The redemption of Zion would have to wait until “my army become[s] very great, and let it be sanctified before me . that the kingdoms of this world may be constrained to acknowledge that the kingdom of Zion is in very deed the kingdom of our God and his Christ” (D&C 105:31-32).

We have come a long way since those early days of pioneering. The Church currently presents a robust picture of institutional health as the kingdom moves forward throughout the world under the direction of a Church organization poised to handle future growth. We are establishing congregations and houses of worship throughout the free world. Gone are the days, we hope, of being driven from homes and from the nation in which we live. We can now concentrate on spreading the gospel and its blessings to all of the Father’s children. Apostles and prophets teach us of the Church’s mission. We must do better this time than did the early Saints.

Our coming to the West was done in order that the Saints “may be prepared, and that my people may be taught more perfectly, and have experience, and know more perfectly concerning their duty, and the things which I require at their hands” (D&C 105:10). We have learned much as a people since those early days.

Now we are taking advantage of the productivity and political safety of a great Gentile nation that once kicked us out of its borders. We are using technological developments and modern conveniences to take the gospel to the ends of the earth. The pioneers would have marveled at our present lifestyle. Prophets can now cross the country in less than a day, in contrast to months of plodding along in wagons or on horseback. Missionaries reach fields of labor in hours rather than days or weeks.

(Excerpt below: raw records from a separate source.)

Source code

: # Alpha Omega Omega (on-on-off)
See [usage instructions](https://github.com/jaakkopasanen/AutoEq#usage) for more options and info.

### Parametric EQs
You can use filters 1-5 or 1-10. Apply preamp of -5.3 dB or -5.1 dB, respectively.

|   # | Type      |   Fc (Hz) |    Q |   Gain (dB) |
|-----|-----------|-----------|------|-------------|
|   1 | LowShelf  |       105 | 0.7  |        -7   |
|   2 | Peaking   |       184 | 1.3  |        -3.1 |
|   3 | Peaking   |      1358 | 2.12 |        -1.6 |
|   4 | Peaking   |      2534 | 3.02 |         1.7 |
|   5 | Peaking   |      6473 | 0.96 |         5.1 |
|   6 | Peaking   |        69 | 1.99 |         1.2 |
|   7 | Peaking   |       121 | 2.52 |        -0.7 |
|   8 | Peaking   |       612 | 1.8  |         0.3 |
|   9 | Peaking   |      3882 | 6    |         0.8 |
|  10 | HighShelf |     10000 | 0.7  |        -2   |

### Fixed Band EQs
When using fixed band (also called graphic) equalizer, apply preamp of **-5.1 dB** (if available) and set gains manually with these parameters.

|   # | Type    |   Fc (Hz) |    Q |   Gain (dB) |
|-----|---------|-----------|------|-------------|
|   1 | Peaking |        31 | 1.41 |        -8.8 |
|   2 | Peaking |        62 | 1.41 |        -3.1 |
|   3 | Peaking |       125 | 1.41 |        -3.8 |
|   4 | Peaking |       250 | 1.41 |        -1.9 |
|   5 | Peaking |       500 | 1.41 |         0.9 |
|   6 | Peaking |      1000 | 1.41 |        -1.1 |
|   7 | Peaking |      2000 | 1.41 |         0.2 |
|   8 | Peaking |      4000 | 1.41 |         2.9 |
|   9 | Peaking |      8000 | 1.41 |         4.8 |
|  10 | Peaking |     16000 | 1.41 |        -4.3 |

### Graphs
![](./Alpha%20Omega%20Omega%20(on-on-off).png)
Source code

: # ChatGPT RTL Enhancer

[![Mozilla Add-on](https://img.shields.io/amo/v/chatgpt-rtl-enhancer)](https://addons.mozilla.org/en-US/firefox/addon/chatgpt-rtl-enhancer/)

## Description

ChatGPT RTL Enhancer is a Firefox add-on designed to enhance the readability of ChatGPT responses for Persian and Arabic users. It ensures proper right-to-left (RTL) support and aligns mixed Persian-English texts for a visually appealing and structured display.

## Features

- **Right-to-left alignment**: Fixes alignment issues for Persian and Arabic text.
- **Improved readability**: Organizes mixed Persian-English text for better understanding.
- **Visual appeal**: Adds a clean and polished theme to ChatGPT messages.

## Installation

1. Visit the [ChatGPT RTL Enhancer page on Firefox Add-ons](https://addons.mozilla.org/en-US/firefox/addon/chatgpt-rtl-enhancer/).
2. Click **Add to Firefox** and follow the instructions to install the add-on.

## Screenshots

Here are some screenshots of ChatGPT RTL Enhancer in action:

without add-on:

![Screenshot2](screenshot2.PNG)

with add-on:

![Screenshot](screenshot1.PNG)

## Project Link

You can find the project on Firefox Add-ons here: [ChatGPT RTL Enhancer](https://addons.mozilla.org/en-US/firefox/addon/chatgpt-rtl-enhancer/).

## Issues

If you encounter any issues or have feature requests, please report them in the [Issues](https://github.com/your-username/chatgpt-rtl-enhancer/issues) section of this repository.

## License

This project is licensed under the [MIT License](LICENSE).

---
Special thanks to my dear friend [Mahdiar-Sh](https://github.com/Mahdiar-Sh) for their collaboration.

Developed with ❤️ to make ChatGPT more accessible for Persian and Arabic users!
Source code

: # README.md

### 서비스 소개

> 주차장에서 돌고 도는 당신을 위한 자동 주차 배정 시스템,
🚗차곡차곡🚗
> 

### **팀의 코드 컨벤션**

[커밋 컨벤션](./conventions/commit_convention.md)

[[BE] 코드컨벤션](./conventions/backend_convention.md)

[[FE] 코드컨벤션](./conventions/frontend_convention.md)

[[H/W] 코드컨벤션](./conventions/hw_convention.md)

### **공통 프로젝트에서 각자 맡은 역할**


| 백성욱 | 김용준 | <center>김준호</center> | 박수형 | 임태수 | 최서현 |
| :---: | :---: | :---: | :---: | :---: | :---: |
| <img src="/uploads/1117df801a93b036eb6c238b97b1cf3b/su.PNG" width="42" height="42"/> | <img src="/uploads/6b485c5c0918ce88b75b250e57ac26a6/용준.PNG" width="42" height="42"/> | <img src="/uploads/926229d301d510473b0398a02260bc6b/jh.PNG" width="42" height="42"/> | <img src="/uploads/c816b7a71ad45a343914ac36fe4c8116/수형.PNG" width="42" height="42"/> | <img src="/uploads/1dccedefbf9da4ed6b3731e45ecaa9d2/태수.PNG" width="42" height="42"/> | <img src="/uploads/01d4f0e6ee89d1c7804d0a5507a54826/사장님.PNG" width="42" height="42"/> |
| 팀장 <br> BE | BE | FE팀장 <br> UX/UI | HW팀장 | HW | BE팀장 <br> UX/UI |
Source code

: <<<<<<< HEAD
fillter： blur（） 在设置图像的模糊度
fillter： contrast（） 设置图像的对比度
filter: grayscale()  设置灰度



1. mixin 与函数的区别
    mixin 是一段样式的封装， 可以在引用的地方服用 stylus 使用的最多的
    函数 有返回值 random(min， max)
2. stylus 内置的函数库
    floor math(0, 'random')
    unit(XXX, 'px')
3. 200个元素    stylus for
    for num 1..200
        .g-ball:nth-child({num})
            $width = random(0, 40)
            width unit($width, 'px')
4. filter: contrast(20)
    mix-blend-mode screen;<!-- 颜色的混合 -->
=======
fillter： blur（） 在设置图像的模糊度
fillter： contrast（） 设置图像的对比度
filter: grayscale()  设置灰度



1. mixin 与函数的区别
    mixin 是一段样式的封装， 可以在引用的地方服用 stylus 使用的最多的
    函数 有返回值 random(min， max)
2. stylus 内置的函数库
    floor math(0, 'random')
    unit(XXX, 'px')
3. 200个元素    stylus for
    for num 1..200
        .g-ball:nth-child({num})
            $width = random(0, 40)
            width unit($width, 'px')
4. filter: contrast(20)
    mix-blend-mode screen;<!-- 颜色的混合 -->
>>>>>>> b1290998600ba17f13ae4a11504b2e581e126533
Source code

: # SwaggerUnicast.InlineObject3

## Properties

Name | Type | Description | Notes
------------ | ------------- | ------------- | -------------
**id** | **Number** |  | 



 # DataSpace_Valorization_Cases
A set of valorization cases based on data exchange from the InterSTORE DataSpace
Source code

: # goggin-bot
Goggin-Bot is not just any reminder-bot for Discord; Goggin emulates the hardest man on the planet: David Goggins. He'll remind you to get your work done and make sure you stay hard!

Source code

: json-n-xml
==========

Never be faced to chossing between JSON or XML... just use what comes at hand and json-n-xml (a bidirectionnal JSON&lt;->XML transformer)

Prophets of old looked down the stream of time to our day. The Lord told Joseph Smith:

God shall give unto you knowledge by his Holy Spirit, yea, by the unspeakable gift of the Holy Ghost, that has not been revealed since the world was until now;

Which our forefathers have awaited with anxious expectation to be revealed in the last times, which their minds were pointed to by the angels as held in reserve for the fulness of their glory;

A time to come in the which nothing shall be withheld, whether there be one God or many gods, they shall be manifest.